As I rode the city’s superb cycle path along the Ringstrasse to the Freud Museum, my heart felt open and my mind free. I started to wonder about Freud and the Sacher Torte. I had just reached the Rathausplatz when it occurred to me that the man who lived in the centre of the golden age of baking, both temporally and geographically, barely mentioned cakes. All that sex, but no time for eating!

Surely everything that could be said about Freud had been written. Yet here was a glaring omission! The staff at the Museum seemed doggedly uninterested, but my life mission had been determined.

‘Freud was not a habitué of cafés and salons’, writes Andre Haynal, in his introduction to the Correspondence of Sigmund Freud and the Hungarian analyst, Sándor Ferenczi. Unfortunately, Haynal does not explore this enigmatic aspect of Freud’s personality, nor its impact on psychoanalytic theory.
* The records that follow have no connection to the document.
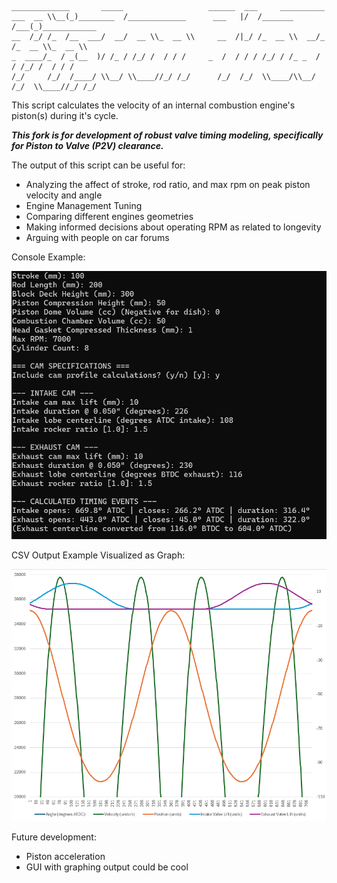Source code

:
 ```
 _____________       _____                   ______  ___     __________              
 ___  __ \\__(_)________  /_____________      ___   |/  /_______  /___(_)____________ 
 __  /_/ /_  /__  ___/  __/  __ \\_  __ \\     __  /|_/ /_  __ \\  __/_  /_  __ \\_  __ \\
 _  ____/_  / _(__  )/ /_ / /_/ /  / / /     _  /  / / / /_/ / /_ _  / / /_/ /  / / /
 /_/     /_/  /____/ \\__/ \\____//_/ /_/      /_/  /_/  \\____/\\__/ /_/  \\____//_/ /_/ 
 ```

This script calculates the velocity of an internal combustion engine's piston(s) during it's cycle.

***This fork is for development of robust valve timing modeling, specifically for Piston to Valve (P2V) clearance.***

The output of this script can be useful for:
* Analyzing the affect of stroke, rod ratio, and max rpm on peak piston velocity and angle
* Engine Management Tuning
* Comparing different engines geometries
* Making informed decisions about operating RPM as related to longevity
* Arguing with people on car forums


Console Example:

![Console Example](https://github.com/TomBarstow/Piston-Motion-Calc/blob/main/test_engine.png?raw=true)

CSV Output Example Visualized as Graph:

![Output Example](https://github.com/TomBarstow/Piston-Motion-Calc/blob/main/test_engine_csv.png?raw=true)


Future development:
* Piston acceleration
* GUI with graphing output could be cool
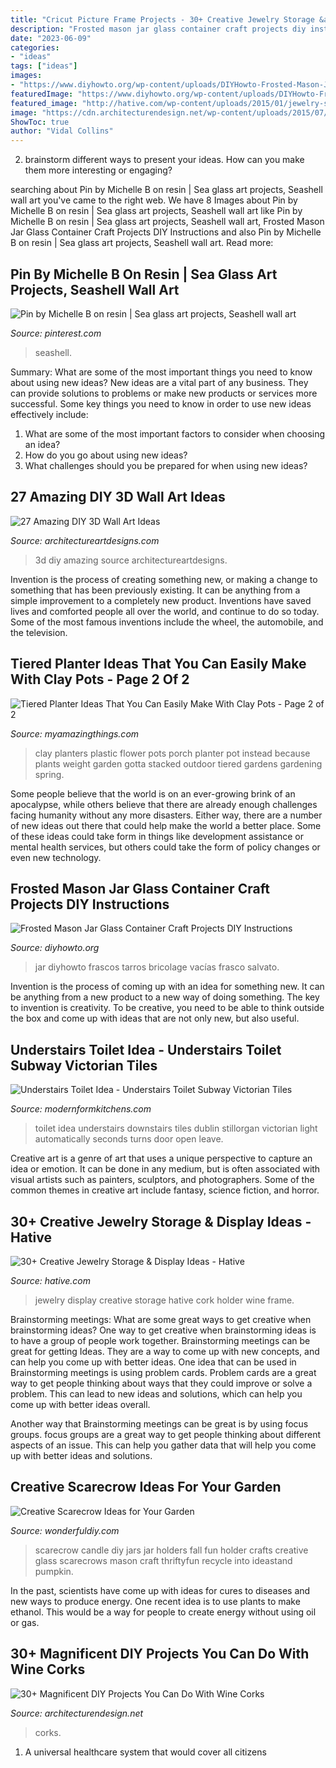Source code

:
 ```yaml
---
title: "Cricut Picture Frame Projects - 30+ Creative Jewelry Storage &amp; Display Ideas"
description: "Frosted mason jar glass container craft projects diy instructions"
date: "2023-06-09"
categories:
- "ideas"
tags: ["ideas"]
images:
- "https://www.diyhowto.org/wp-content/uploads/DIYHowto-Frosted-Mason-Jar-Glass-Container-Craft-Projects-DIY-Instructions-03.jpg"
featuredImage: "https://www.diyhowto.org/wp-content/uploads/DIYHowto-Frosted-Mason-Jar-Glass-Container-Craft-Projects-DIY-Instructions-03.jpg"
featured_image: "http://hative.com/wp-content/uploads/2015/01/jewelry-storage-display-ideas/5-wine-cork-frame-jewelry-holder.jpg"
image: "https://cdn.architecturendesign.net/wp-content/uploads/2015/07/AD-DIY-Projects-You-Can-Do-With-Corks-16.jpg"
ShowToc: true
author: "Vidal Collins"
---
```



2. brainstorm different ways to present your ideas. How can you make them more interesting or engaging?

	

		
searching about Pin by Michelle B on resin | Sea glass art projects, Seashell wall art you've came to the right web. We have 8 Images about Pin by Michelle B on resin | Sea glass art projects, Seashell wall art like Pin by Michelle B on resin | Sea glass art projects, Seashell wall art, Frosted Mason Jar Glass Container Craft Projects DIY Instructions and also Pin by Michelle B on resin | Sea glass art projects, Seashell wall art. Read more:
		
    
## Pin By Michelle B On Resin | Sea Glass Art Projects, Seashell Wall Art

<img loading=lazy src="https://i.pinimg.com/736x/33/49/ed/3349ed2683c4ba31e83ec2c22938183d.jpg" onerror="this.onerror=null;this.src='https://tse2.mm.bing.net/th?id=OIP.nKzvsFznAUeSMPQ1euGqQAHaNW&amp;pid=15.1';" alt="Pin by Michelle B on resin | Sea glass art projects, Seashell wall art">

_Source: pinterest.com_

>seashell. 

	

Summary: What are some of the most important things you need to know about using new ideas?
New ideas are a vital part of any business. They can provide solutions to problems or make new products or services more successful. Some key things you need to know in order to use new ideas effectively include:
1. What are some of the most important factors to consider when choosing an idea?
2. How do you go about using new ideas?
3. What challenges should you be prepared for when using new ideas?

    
## 27 Amazing DIY 3D Wall Art Ideas

<img loading=lazy src="https://www.architectureartdesigns.com/wp-content/uploads/2013/11/2318.jpg" onerror="this.onerror=null;this.src='https://tse1.mm.bing.net/th?id=OIP.qvIRMlSohbiSn9WrOlIAagAAAA&amp;pid=15.1';" alt="27 Amazing DIY 3D Wall Art Ideas">

_Source: architectureartdesigns.com_

>3d diy amazing source architectureartdesigns. 

	

Invention is the process of creating something new, or making a change to something that has been previously existing. It can be anything from a simple improvement to a completely new product. Inventions have saved lives and comforted people all over the world, and continue to do so today. Some of the most famous inventions include the wheel, the automobile, and the television.

    
## Tiered Planter Ideas That You Can Easily Make With Clay Pots - Page 2 Of 2

<img loading=lazy src="https://myamazingthings.com/wp-content/uploads/2017/07/clay-pot-ideas-11.jpg" onerror="this.onerror=null;this.src='https://tse4.mm.bing.net/th?id=OIP.mqBBXnuIibwI0htc8rbG5AHaK2&amp;pid=15.1';" alt="Tiered Planter Ideas That You Can Easily Make With Clay Pots - Page 2 of 2">

_Source: myamazingthings.com_

>clay planters plastic flower pots porch planter pot instead because plants weight garden gotta stacked outdoor tiered gardens gardening spring. 

	

Some people believe that the world is on an ever-growing brink of an apocalypse, while others believe that there are already enough challenges facing humanity without any more disasters. Either way, there are a number of new ideas out there that could help make the world a better place. Some of these ideas could take form in things like development assistance or mental health services, but others could take the form of policy changes or even new technology.

    
## Frosted Mason Jar Glass Container Craft Projects DIY Instructions

<img loading=lazy src="https://www.diyhowto.org/wp-content/uploads/DIYHowto-Frosted-Mason-Jar-Glass-Container-Craft-Projects-DIY-Instructions-03.jpg" onerror="this.onerror=null;this.src='https://tse2.mm.bing.net/th?id=OIP.4zalf_U_pYJ2ye2ipnsVAwHaPl&amp;pid=15.1';" alt="Frosted Mason Jar Glass Container Craft Projects DIY Instructions">

_Source: diyhowto.org_

>jar diyhowto frascos tarros bricolage vacías frasco salvato. 

	

Invention is the process of coming up with an idea for something new. It can be anything from a new product to a new way of doing something. The key to invention is creativity. To be creative, you need to be able to think outside the box and come up with ideas that are not only new, but also useful.

    
## Understairs Toilet Idea - Understairs Toilet Subway Victorian Tiles

<img loading=lazy src="https://modernformkitchens.com/wp-content/uploads/2016/09/20160714_092005-e1473433419123-768x1024.jpg" onerror="this.onerror=null;this.src='https://tse4.mm.bing.net/th?id=OIP.iUnTKRJ-OU1J32eV0mIQEAHaJ4&amp;pid=15.1';" alt="Understairs Toilet Idea - Understairs Toilet Subway Victorian Tiles">

_Source: modernformkitchens.com_

>toilet idea understairs downstairs tiles dublin stillorgan victorian light automatically seconds turns door open leave. 

	

Creative art is a genre of art that uses a unique perspective to capture an idea or emotion. It can be done in any medium, but is often associated with visual artists such as painters, sculptors, and photographers. Some of the common themes in creative art include fantasy, science fiction, and horror.

    
## 30+ Creative Jewelry Storage &amp; Display Ideas - Hative

<img loading=lazy src="http://hative.com/wp-content/uploads/2015/01/jewelry-storage-display-ideas/5-wine-cork-frame-jewelry-holder.jpg" onerror="this.onerror=null;this.src='https://tse4.mm.bing.net/th?id=OIP.sLmpQj9-TLO3KQi4RAH3AwHaLI&amp;pid=15.1';" alt="30+ Creative Jewelry Storage &amp; Display Ideas - Hative">

_Source: hative.com_

>jewelry display creative storage hative cork holder wine frame. 

	

Brainstorming meetings: What are some great ways to get creative when brainstorming ideas?
One way to get creative when brainstorming ideas is to have a group of people work together. Brainstorming meetings can be great for getting Ideas. They are a way to come up with new concepts, and can help you come up with better ideas. 
One idea that can be used in Brainstorming meetings is using problem cards. Problem cards are a great way to get people thinking about ways that they could improve or solve a problem. This can lead to new ideas and solutions, which can help you come up with better ideas overall. 

Another way that Brainstorming meetings can be great is by using focus groups. focus groups are a great way to get people thinking about different aspects of an issue. This can help you gather data that will help you come up with better ideas and solutions.

    
## Creative Scarecrow Ideas For Your Garden

<img loading=lazy src="http://cdn.wonderfuldiy.com/wp-content/uploads/2017/06/Scarecrow-candle-jars.jpg" onerror="this.onerror=null;this.src='https://tse3.mm.bing.net/th?id=OIP.GKr2jMJxKHZBjSb8-25UtwHaJ6&amp;pid=15.1';" alt="Creative Scarecrow Ideas for Your Garden">

_Source: wonderfuldiy.com_

>scarecrow candle diy jars jar holders fall fun holder crafts creative glass scarecrows mason craft thriftyfun recycle into ideastand pumpkin. 

	

In the past, scientists have come up with ideas for cures to diseases and new ways to produce energy. One recent idea is to use plants to make ethanol. This would be a way for people to create energy without using oil or gas.

    
## 30+ Magnificent DIY Projects You Can Do With Wine Corks

<img loading=lazy src="https://cdn.architecturendesign.net/wp-content/uploads/2015/07/AD-DIY-Projects-You-Can-Do-With-Corks-16.jpg" onerror="this.onerror=null;this.src='https://tse3.mm.bing.net/th?id=OIP.PqrdqQC_LHKEHS91SeuXhAHaLU&amp;pid=15.1';" alt="30+ Magnificent DIY Projects You Can Do With Wine Corks">

_Source: architecturendesign.net_

>corks. 

	

1. A universal healthcare system that would cover all citizens

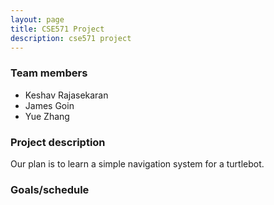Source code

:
 ```yaml
---
layout: page
title: CSE571 Project
description: cse571 project
---
```


### Team members
- Keshav Rajasekaran 
- James Goin
- Yue Zhang

### Project description

Our plan is to learn a simple navigation system for a turtlebot.

### Goals/schedule

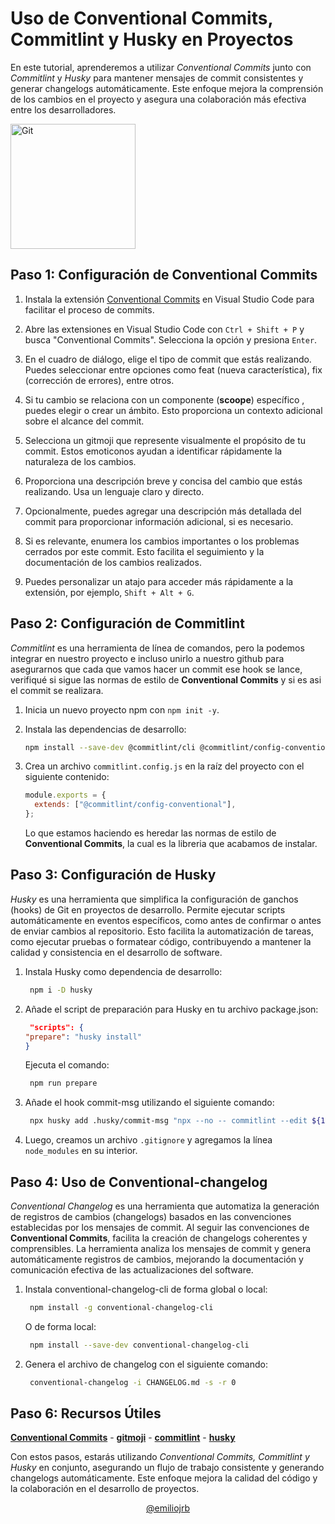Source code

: # Uso de Conventional Commits, Commitlint y Husky en Proyectos

En este tutorial, aprenderemos a utilizar _Conventional Commits_ junto con _Commitlint_ y _Husky_ para mantener mensajes de commit consistentes y generar changelogs automáticamente. Este enfoque mejora la comprensión de los cambios en el proyecto y asegura una colaboración más efectiva entre los desarrolladores.

<img src="https://media1.giphy.com/media/kH6CqYiquZawmU1HI6/giphy.gif?cid=ecf05e47gxcc9d3ykdkw3aeew06ijwhze4iq2b4wgoxnr1em&ep=v1_gifs_search&rid=giphy.gif&ct=g" alt="Git" width="200">

## Paso 1: Configuración de Conventional Commits

1. Instala la extensión [Conventional Commits](https://marketplace.visualstudio.com/items?itemName=vivaxy.vscode-conventional-commits) en Visual Studio Code para facilitar el proceso de commits.

2. Abre las extensiones en Visual Studio Code con `Ctrl + Shift + P` y busca "Conventional Commits". Selecciona la opción y presiona `Enter`.

3. En el cuadro de diálogo, elige el tipo de commit que estás realizando. Puedes seleccionar entre opciones como feat (nueva característica), fix (corrección de errores), entre otros.
4. Si tu cambio se relaciona con un componente (**scoope**) específico , puedes elegir o crear un ámbito. Esto proporciona un contexto adicional sobre el alcance del commit.

5. Selecciona un gitmoji que represente visualmente el propósito de tu commit. Estos emoticonos ayudan a identificar rápidamente la naturaleza de los cambios.
6. Proporciona una descripción breve y concisa del cambio que estás realizando. Usa un lenguaje claro y directo.
7. Opcionalmente, puedes agregar una descripción más detallada del commit para proporcionar información adicional, si es necesario.
8. Si es relevante, enumera los cambios importantes o los problemas cerrados por este commit. Esto facilita el seguimiento y la documentación de los cambios realizados.
9. Puedes personalizar un atajo para acceder más rápidamente a la extensión, por ejemplo, `Shift + Alt + G`.

## Paso 2: Configuración de Commitlint

_Commitlint_ es una herramienta de línea de comandos, pero la podemos integrar en nuestro proyecto e incluso unirlo a nuestro github para asegurarnos que cada que vamos hacer un commit ese hook se lance, verifiqué si sigue las normas de estilo de **Conventional Commits** y si es asi el commit se realizara.

1. Inicia un nuevo proyecto npm con `npm init -y`.
2. Instala las dependencias de desarrollo:
   ```bash
   npm install --save-dev @commitlint/cli @commitlint/config-conventional
   ```
3. Crea un archivo `commitlint.config.js` en la raíz del proyecto con el siguiente contenido:

   ```js
   module.exports = {
     extends: ["@commitlint/config-conventional"],
   };
   ```

   Lo que estamos haciendo es heredar las normas de estilo de **Conventional Commits**, la cual es la libreria que acabamos de instalar.

## Paso 3: Configuración de Husky

_Husky_ es una herramienta que simplifica la configuración de ganchos (hooks) de Git en proyectos de desarrollo. Permite ejecutar scripts automáticamente en eventos específicos, como antes de confirmar o antes de enviar cambios al repositorio. Esto facilita la automatización de tareas, como ejecutar pruebas o formatear código, contribuyendo a mantener la calidad y consistencia en el desarrollo de software.

1. Instala Husky como dependencia de desarrollo:
   ```bash
    npm i -D husky
   ```
2. Añade el script de preparación para Husky en tu archivo package.json:

   ```json
    "scripts": {
   "prepare": "husky install"
   }
   ```

   Ejecuta el comando:

   ```bash
    npm run prepare
   ```

3. Añade el hook commit-msg utilizando el siguiente comando:
   ```bash
    npx husky add .husky/commit-msg "npx --no -- commitlint --edit ${1}"
   ```
4. Luego, creamos un archivo `.gitignore` y agregamos la línea `node_modules` en su interior.

## Paso 4: Uso de Conventional-changelog

_Conventional Changelog_ es una herramienta que automatiza la generación de registros de cambios (changelogs) basados en las convenciones establecidas por los mensajes de commit. Al seguir las convenciones de **Conventional Commits**, facilita la creación de changelogs coherentes y comprensibles. La herramienta analiza los mensajes de commit y genera automáticamente registros de cambios, mejorando la documentación y comunicación efectiva de las actualizaciones del software.

1. Instala conventional-changelog-cli de forma global o local:

   ```bash
    npm install -g conventional-changelog-cli
   ```

   O de forma local:

   ```bash
    npm install --save-dev conventional-changelog-cli
   ```

2. Genera el archivo de changelog con el siguiente comando:
   ```bash
    conventional-changelog -i CHANGELOG.md -s -r 0
   ```

## Paso 6: Recursos Útiles

[**Conventional Commits**](https://www.conventionalcommits.org/en/v1.0.0/) - [**gitmoji**](https://gitmoji.dev/) - [**commitlint**](https://commitlint.js.org/#/) - [**husky**](https://typicode.github.io/husky/getting-started.html)

Con estos pasos, estarás utilizando _Conventional Commits, Commitlint y Husky_ en conjunto, asegurando un flujo de trabajo consistente y generando changelogs automáticamente. Este enfoque mejora la calidad del código y la colaboración en el desarrollo de proyectos.

<div style="text-align: center;">
  <a href="https://github.com/emiliojrb26" target="_blank">@emiliojrb</a>
</div>

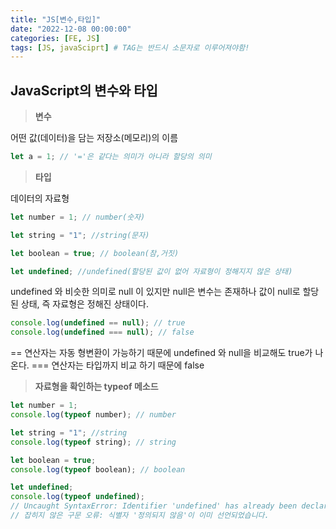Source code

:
 ```yaml
---
title: "JS[변수,타입]"
date: "2022-12-08 00:00:00"
categories: [FE, JS]
tags: [JS, javaSciprt] # TAG는 반드시 소문자로 이루어져야함!
---
```


## JavaScript의 변수와 타입

> **변수**

어떤 값(데이터)을 담는 저장소(메모리)의 이름

```javascript
let a = 1; // '='은 같다는 의미가 아니라 할당의 의미
```

> **타입**

데이터의 자료형

```javascript
let number = 1; // number(숫자)

let string = "1"; //string(문자)

let boolean = true; // boolean(참,거짓)

let undefined; //undefined(할당된 값이 없어 자료형이 정해지지 않은 상태)
```

undefined 와 비슷한 의미로 null 이 있지만 null은 변수는 존재하나 값이 null로 할당된 상태, 즉 자료형은 정해진 상태이다.

```javascript
console.log(undefined == null); // true
console.log(undefined === null); // false
```

== 연산자는 자동 형변환이 가능하기 때문에 undefined 와 null을 비교해도 true가 나온다.
=== 연산자는 타입까지 비교 하기 때문에 false

> **자료형을 확인하는 typeof 메소드**

```javascript
let number = 1;
console.log(typeof number); // number

let string = "1"; //string
console.log(typeof string); // string

let boolean = true;
console.log(typeof boolean); // boolean

let undefined;
console.log(typeof undefined);
// Uncaught SyntaxError: Identifier 'undefined' has already been declared
// 잡히지 않은 구문 오류: 식별자 '정의되지 않음'이 이미 선언되었습니다.
```
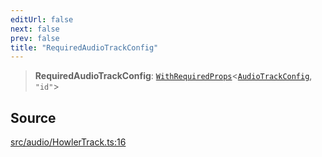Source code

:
 ```yaml
---
editUrl: false
next: false
prev: false
title: "RequiredAudioTrackConfig"
---
```


> **RequiredAudioTrackConfig**: [`WithRequiredProps`](/api/type-aliases/withrequiredprops/)\<[`AudioTrackConfig`](/api/type-aliases/audiotrackconfig/), `"id"`\>

## Source

[src/audio/HowlerTrack.ts:16](https://github.com/relishinc/dill-pixel/blob/543438455c9a47928084300159416186c2aa1095/src/audio/HowlerTrack.ts#L16)
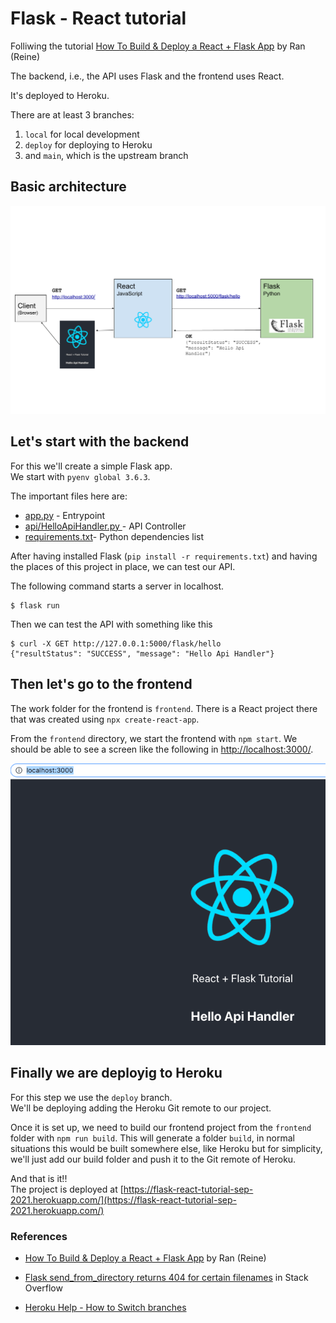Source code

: # Flask - React tutorial
Folliwing the tutorial [How To Build & Deploy a React + Flask App](https://towardsdatascience.com/build-deploy-a-react-flask-app-47a89a5d17d9) by 
Ran (Reine)

The backend, i.e., the API uses Flask and the frontend uses React.  

It's deployed to Heroku.  

There are at least 3 branches:

1. `local` for local development
2. `deploy` for deploying to Heroku
3. and `main`, which is the upstream branch

## Basic architecture
![React - Flask Tutorial architecture](./react-flask.png)


## Let's start with the backend
For this we'll create a simple Flask app.  
We start with `pyenv global 3.6.3`.

The important files here are:  

* [app.py](./app.py) - Entrypoint
* [api/HelloApiHandler.py ](api/HelloApiHandler.py) - API Controller
* [requirements.txt](./requirements.txt)- Python dependencies list

After having installed Flask (`pip install -r requirements.txt`) and having the places of this project in place, we can test our API.

The following command starts a server in localhost.

```
$ flask run
```

Then we can test the API with something like this

```
$ curl -X GET http://127.0.0.1:5000/flask/hello 
{"resultStatus": "SUCCESS", "message": "Hello Api Handler"}
```


## Then let's go to the frontend
The work folder for the frontend is `frontend`. There is a React project there that was created using `npx create-react-app`.  

From the `frontend` directory, we start the frontend with `npm start`.
We should be able to see a screen like the following in [http://localhost:3000/](http://localhost:3000/).

![Screen](./localhost-s.png)


## Finally we are deployig to Heroku
For this step we use the `deploy` branch.  
We'll be deploying adding the Heroku Git remote to our project.  

Once it is set up, we need to build our frontend project from the `frontend` folder with `npm run build`. This will generate a folder `build`, in normal situations this would be built somewhere else, like Heroku but for simplicity, we'll just add our build folder and push it to the Git remote of Heroku.  

And that is it!!  
The project is deployed at [https://flask-react-tutorial-sep-2021.herokuapp.com/](https://flask-react-tutorial-sep-2021.herokuapp.com/)


### References
* [How To Build & Deploy a React + Flask App](https://towardsdatascience.com/build-deploy-a-react-flask-app-47a89a5d17d9) by Ran (Reine)

* [Flask send_from_directory returns 404 for certain filenames](https://stackoverflow.com/questions/65171961/flask-send-from-directory-returns-404-for-certain-filenames) in Stack Overflow

* [Heroku Help - How to Switch branches](https://help.heroku.com/O0EXQZTA/how-do-i-switch-branches-from-master-to-main)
“I did manage to say “croissants”, since I always get Kipfel with my coffee,” Freud wrote from Paris in 1885, according to Gil Marks in her ‘Encyclopaedia of Jewish Cooking’. Kipfel, like the croissant, is more bread than cake, and generally provides a hearty foundation for the breakfast plate. Perhaps Freud would not let himself be seduced by the sweet Sacher Torte. This could explain his failure to contemplate the relationship between cakes and the Id.

I never resolved the Freudian/cakes mystery. However, I did unearthed something of immeasurable value:


The Interpretation of Cakes: A Case Study of Isak Brodsky and Cake-analysis, by Berko Finkielkraut, presented to the 5th Congress of the International Psychoanalytic Association, Budapest, September 1918.

Freud-babka-detailBerko Finkielkraut’s life almost followed the classic story of the down and out psychoanalyst, who turns it all around with a breakthrough paper. Finkielkraut’s meteoric rise was thwarted when Freud called his presentation ‘a scientific fairy tale’, cruelly echoing Baron Richard von Krafft Ebbing’s response to Freud’s own ‘Aetiology of Hysteria’ lecture in 1896. Finkielkraut fled from the Hungarian Academy of Sciences building and was never seen again.